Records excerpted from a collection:
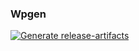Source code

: ### Wpgen

[![Generate release-artifacts](https://github.com/morgulbrut/wpgen/actions/workflows/go.yml/badge.svg)](https://github.com/morgulbrut/wpgen/actions/workflows/go.yml)
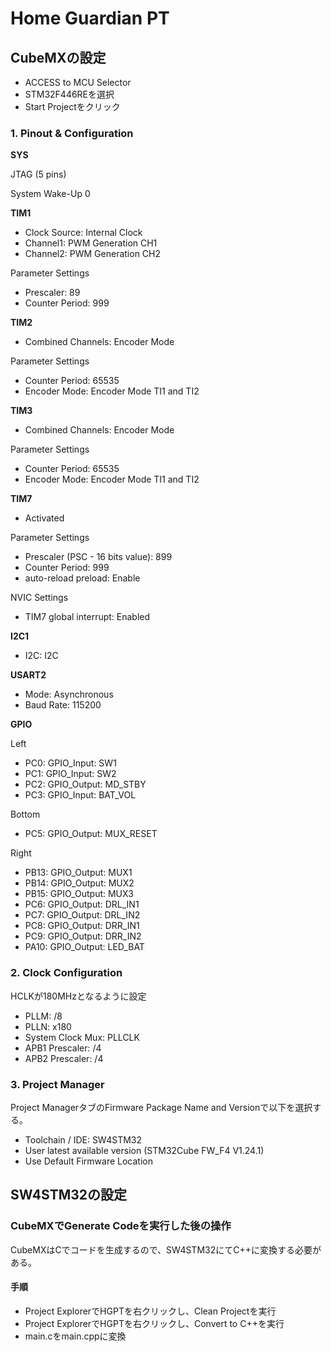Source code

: # Home Guardian PT

## CubeMXの設定

- ACCESS to MCU Selector
- STM32F446REを選択
- Start Projectをクリック

### 1. Pinout & Configuration

**SYS**

JTAG (5 pins)

System Wake-Up 0

**TIM1**

- Clock Source: Internal Clock
- Channel1: PWM Generation CH1
- Channel2: PWM Generation CH2

Parameter Settings

- Prescaler: 89
- Counter Period: 999

**TIM2**

- Combined Channels: Encoder Mode

Parameter Settings

- Counter Period: 65535
- Encoder Mode: Encoder Mode TI1 and TI2

**TIM3**

- Combined Channels: Encoder Mode

Parameter Settings

- Counter Period: 65535
- Encoder Mode: Encoder Mode TI1 and TI2

**TIM7**

- Activated

Parameter Settings

- Prescaler (PSC - 16 bits value): 899
- Counter Period: 999
- auto-reload preload: Enable

NVIC Settings

- TIM7 global interrupt: Enabled


**I2C1**

- I2C: I2C

**USART2**

- Mode: Asynchronous
- Baud Rate: 115200

**GPIO**

Left

- PC0: GPIO_Input: SW1
- PC1: GPIO_Input: SW2
- PC2: GPIO_Output: MD_STBY
- PC3: GPIO_Input: BAT_VOL

Bottom

- PC5: GPIO_Output: MUX_RESET

Right

- PB13: GPIO_Output: MUX1
- PB14: GPIO_Output: MUX2
- PB15: GPIO_Output: MUX3
- PC6: GPIO_Output: DRL_IN1
- PC7: GPIO_Output: DRL_IN2
- PC8: GPIO_Output: DRR_IN1
- PC9: GPIO_Output: DRR_IN2
- PA10: GPIO_Output: LED_BAT

### 2. Clock Configuration

HCLKが180MHzとなるように設定

- PLLM: /8
- PLLN: x180
- System Clock Mux: PLLCLK
- APB1 Prescaler: /4
- APB2 Prescaler: /4

### 3. Project Manager


Project ManagerタブのFirmware Package Name and Versionで以下を選択する。

- Toolchain / IDE: SW4STM32
- User latest available version (STM32Cube FW_F4 V1.24.1)
- Use Default Firmware Location

## SW4STM32の設定

### CubeMXでGenerate Codeを実行した後の操作

CubeMXはCでコードを生成するので、SW4STM32にてC++に変換する必要がある。

#### 手順
 - Project ExplorerでHGPTを右クリックし、Clean Projectを実行
 - Project ExplorerでHGPTを右クリックし、Convert to C++を実行
 - main.cをmain.cppに変換
 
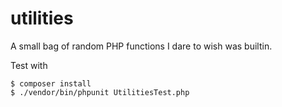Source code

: 
# utilities

A small bag of random PHP functions I dare to wish was builtin.

Test with

    $ composer install
    $ ./vendor/bin/phpunit UtilitiesTest.php

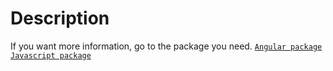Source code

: # Description

If you want more information, go to the package you need.
[`Angular package`](https://github.com/EnzoHaegel/tm-colors-text_NPM-Package/tree/main/ng-tm-colors-text)
[`Javascript package`](https://github.com/EnzoHaegel/tm-colors-text_NPM-Package/tree/main/tm-colors-text-js)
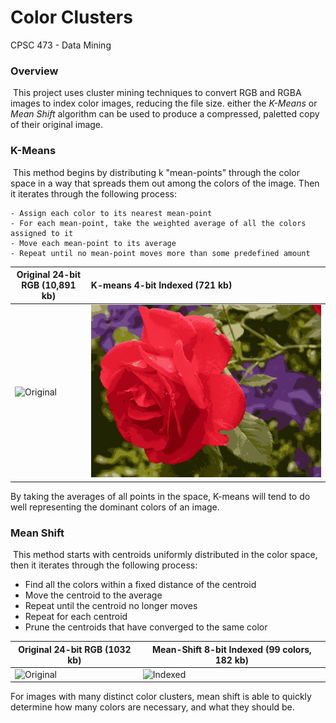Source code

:# Color Clusters

CPSC 473 - Data Mining



### Overview

​	This project uses cluster mining techniques to convert RGB and RGBA images to index color images, reducing the file size. either the *K-Means* or *Mean Shift* algorithm can be used to produce a compressed, paletted copy of their original image. 



### K-Means

​	This method begins by distributing k "mean-points" through the color space in a way that spreads them out among the colors of the image. Then it iterates through the following process:

	- Assign each color to its nearest mean-point
	- For each mean-point, take the weighted average of all the colors assigned to it
	- Move each mean-point to its average
	- Repeat until no mean-point moves more than some predefined amount

| Original 24-bit RGB (10,891 kb)  | K-means 4-bit Indexed (721 kb)          |
| -------------------------------- | :-------------------------------------- |
| ![Original](.\assets\flower.png) | ![Indexed](.\assets\flower_kmean16.png) |

By taking the averages of all points in the space, K-means will tend to do well representing the dominant colors of an image.



### Mean Shift

​	This method starts with centroids uniformly distributed in the color space, then it iterates through the following process:

- Find all the colors within a fixed distance of the centroid
- Move the centroid to the average
- Repeat until the centroid no longer moves
- Repeat for each centroid
- Prune the centroids that have converged to the same color

| Original 24-bit RGB (1032 kb)                                | Mean-Shift 8-bit Indexed (99 colors, 182 kb)                 |
| ------------------------------------------------------------ | ------------------------------------------------------------ |
| ![Original](D:\ryley\PycharmProjects\ColorClusters\assets\rainbow_cat.png) | ![Indexed](D:\ryley\PycharmProjects\ColorClusters\assets\rainbow_cat_meanshift99.png) |

For images with many distinct color clusters, mean shift is able to quickly determine how many colors are necessary, and what they should be.
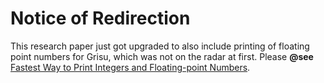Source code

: # Notice of Redirection

This research paper just got upgraded to also include printing of floating point numbers for Grisu, which was not on the radar at first. Please **@see** [Fastest Way to Print Integers and Floating-point Numbers](https://github.com/kabuki-starship/kabuki-toolkit/wiki/Fastest-Method-to-Print-Integers-and-Floating-point-Numbers).
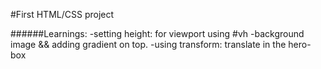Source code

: #First HTML/CSS project 


######Learnings:
-setting height: for viewport using #vh
-background image && adding gradient on top. 
-using transform: translate in the hero-box
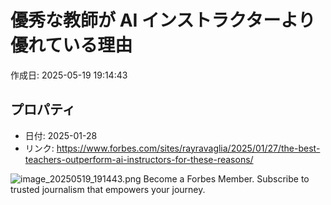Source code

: # 優秀な教師が AI インストラクターより優れている理由

作成日: 2025-05-19 19:14:43

## プロパティ

- 日付: 2025-01-28
- リンク: https://www.forbes.com/sites/rayravaglia/2025/01/27/the-best-teachers-outperform-ai-instructors-for-these-reasons/

![image_20250519_191443.png](../assets/image_20250519_191443.png)
Become a Forbes Member. Subscribe to trusted journalism that empowers your journey.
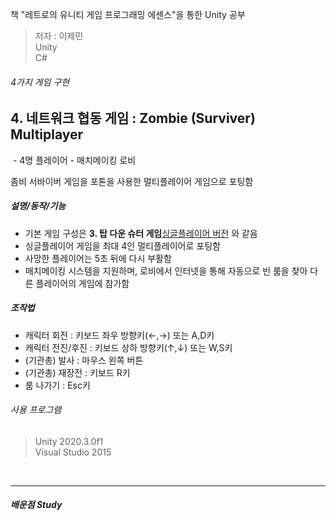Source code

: 책 "레트로의 유니티 게임 프로그래밍 에센스"을 통한 Unity 공부
> 저자 : 이제민  
> Unity  
> C#

###### 4가지 게임 구현

## 4. 네트워크 협동 게임 : Zombie (Surviver) Multiplayer
<img>  
- 4명 플레이어
- 매치메이킹 로비

좀비 서바이버 게임을 포톤을 사용한 멀티플레이어 게임으로 포팅함

##### 설명/동작/기능
  - 기본 게임 구성은 **3. 탑 다운 슈터 게임**[싱글플레이어 버전](../Zombie) 와 같음
  - 싱글플레이어 게임을 최대 4인 멀티플레이어로 포팅함
  - 사망한 플레이어는 5초 뒤에 다시 부활함
  - 매치메이킹 시스템을 지원하며, 로비에서 인터넷을 통해 자동으로 빈 룸을 찾아 다른 플레이어의 게임에 참가함

##### 조작법
- 캐릭터 회전 : 키보드 좌우 방향키(←,→) 또는 A,D키
- 캐릭터 전진/후진 : 키보드 상하 방향키(↑,↓) 또는 W,S키
- (기관총) 발사 : 마우스 왼쪽 버튼
- (기관총) 재장전 : 키보드 R키
- 룸 나가기 : Esc키

###### 사용 프로그램
> Unity 2020.3.0f1  
> Visual Studio 2015
<br>

----------------

##### 배운점 Study
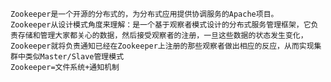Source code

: 	Zookeeper是一个开源的分布式的，为分布式应用提供协调服务的Apache项目。
	Zookeeper从设计模式角度来理解：是一个基于观察者模式设计的分布式服务管理框架，它负责存储和管理大家都关心的数据，然后接受观察者的注册，一旦这些数据的状态发生变化，Zookeeper就将负责通知已经在Zookeeper上注册的那些观察者做出相应的反应，从而实现集群中类似Master/Slave管理模式
	Zookeeper=文件系统+通知机制
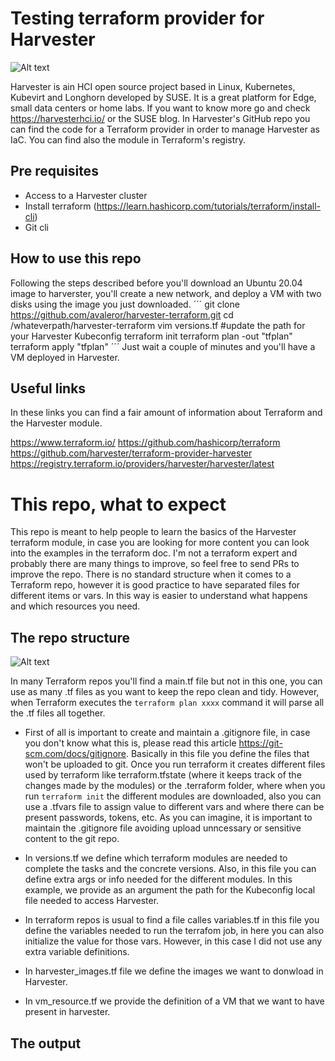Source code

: # Testing terraform provider for Harvester
![Alt text](https://github.com/avaleror/harvester-terraform/blob/master/pictures/harvester_logo.png "Harvester logo")

Harvester is ain HCI open source project based in Linux, Kubernetes, Kubevirt and Longhorn developed by SUSE. It is a great platform for Edge, small data centers or home labs. If you want to know more go and check https://harvesterhci.io/ or the SUSE blog. In Harvester's GitHub repo you can find the code for a Terraform provider in order to manage Harvester as IaC. You can find also the module in Terraform's registry. 

## Pre requisites
- Access to a Harvester cluster
- Install terraform (https://learn.hashicorp.com/tutorials/terraform/install-cli)
- Git cli

## How to use this repo
Following the steps described before you'll download an Ubuntu 20.04 image to harverster, you'll create a new network, and deploy a VM with two disks using the image you just downloaded. 
´´´
git clone https://github.com/avaleror/harvester-terraform.git
cd /whateverpath/harvester-terraform
vim versions.tf #update the path for your Harvester Kubeconfig
terraform init
terraform plan -out "tfplan"
terraform apply "tfplan"
´´´
Just wait a couple of minutes and you'll have a VM deployed in Harvester.

## Useful links
In these links you can find a fair amount of information about Terraform and the Harvester module.

https://www.terraform.io/
https://github.com/hashicorp/terraform 
https://github.com/harvester/terraform-provider-harvester
https://registry.terraform.io/providers/harvester/harvester/latest

# This repo, what to expect
This repo is meant to help people to learn the basics of the Harvester terraform module, in case you are looking for more content you can look into the examples in the terraform doc. I'm not a terraform expert and probably there are many things to improve, so feel free to send PRs to improve the repo.
There is no standard structure when it comes to a Terraform repo, however it is good practice to have separated files for different items or vars. In this way is easier to understand what happens and which resources you need.

## The repo structure
![Alt text](https://github.com/avaleror/harvester-terraform/blob/master/pictures/repo-tree.png "Terraform repo structure")

In many Terraform repos you'll find a main.tf file but not in this one, you can use as many .tf files as you want to keep the repo clean and tidy. However, when Terraform executes the `terraform plan xxxx` command it will parse all the .tf files all together.

- First of all is important to create and maintain a .gitignore file, in case you don't know what this is, please read this article https://git-scm.com/docs/gitignore. Basically in this file you define the files that won't be uploaded to git. Once you run terraform it creates different files used by terraform like terraform.tfstate (where it keeps track of the changes made by the modules) or the .terraform folder, where when you run `terraform init` the different modules are downloaded, also you can use a .tfvars file to assign value to different vars and where there can be present passwords, tokens, etc. As you can imagine, it is important to maintain the .gitignore file avoiding upload unncessary or sensitive content to the git repo.
  
- In versions.tf we define which terraform modules are needed to complete the tasks and the concrete versions. Also, in this file you can define extra args or info needed for the different modules. In this example, we provide as an argument the path for the Kubeconfig local file needed to access Harvester. 

- In terraform repos is usual to find a file calles variables.tf in this file you define the variables needed to run the terrafom job, in here you can also initialize the value for those vars. However, in this case I did not use any extra variable definitions.

- In harvester_images.tf file we define the images we want to donwload in Harvester. 

- In vm_resource.tf we provide the definition of a VM that we want to have present in harvester. 

## The output

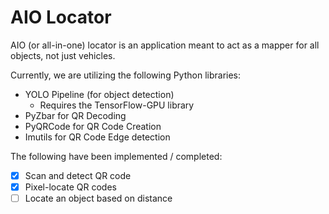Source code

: # AIO Locator

AIO (or all-in-one) locator is an application meant to act as a mapper for all objects, not just vehicles.

Currently, we are utilizing the following Python libraries: 

* YOLO Pipeline (for object detection)
    * Requires the TensorFlow-GPU library
* PyZbar for QR Decoding
* PyQRCode for QR Code Creation
* Imutils for QR Code Edge detection

The following have been implemented / completed:

- [x] Scan and detect QR code
- [x] Pixel-locate QR codes
- [ ] Locate an object based on distance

▶ **What this task involves**: May I have only the lines from the start of the data through the line containing "- PB14: GPIO_Output: MUX2", both included, reproduced exactly and without the pictures?

▶ **Answer to this task**:
Source code

: ### Wpgen

[![Generate release-artifacts](https://github.com/morgulbrut/wpgen/actions/workflows/go.yml/badge.svg)](https://github.com/morgulbrut/wpgen/actions/workflows/go.yml)
Source code

: # Home Guardian PT

## CubeMXの設定

- ACCESS to MCU Selector
- STM32F446REを選択
- Start Projectをクリック

### 1. Pinout & Configuration

**SYS**

JTAG (5 pins)

System Wake-Up 0

**TIM1**

- Clock Source: Internal Clock
- Channel1: PWM Generation CH1
- Channel2: PWM Generation CH2

Parameter Settings

- Prescaler: 89
- Counter Period: 999

**TIM2**

- Combined Channels: Encoder Mode

Parameter Settings

- Counter Period: 65535
- Encoder Mode: Encoder Mode TI1 and TI2

**TIM3**

- Combined Channels: Encoder Mode

Parameter Settings

- Counter Period: 65535
- Encoder Mode: Encoder Mode TI1 and TI2

**TIM7**

- Activated

Parameter Settings

- Prescaler (PSC - 16 bits value): 899
- Counter Period: 999
- auto-reload preload: Enable

NVIC Settings

- TIM7 global interrupt: Enabled


**I2C1**

- I2C: I2C

**USART2**

- Mode: Asynchronous
- Baud Rate: 115200

**GPIO**

Left

- PC0: GPIO_Input: SW1
- PC1: GPIO_Input: SW2
- PC2: GPIO_Output: MD_STBY
- PC3: GPIO_Input: BAT_VOL

Bottom

- PC5: GPIO_Output: MUX_RESET

Right

- PB13: GPIO_Output: MUX1
- PB14: GPIO_Output: MUX2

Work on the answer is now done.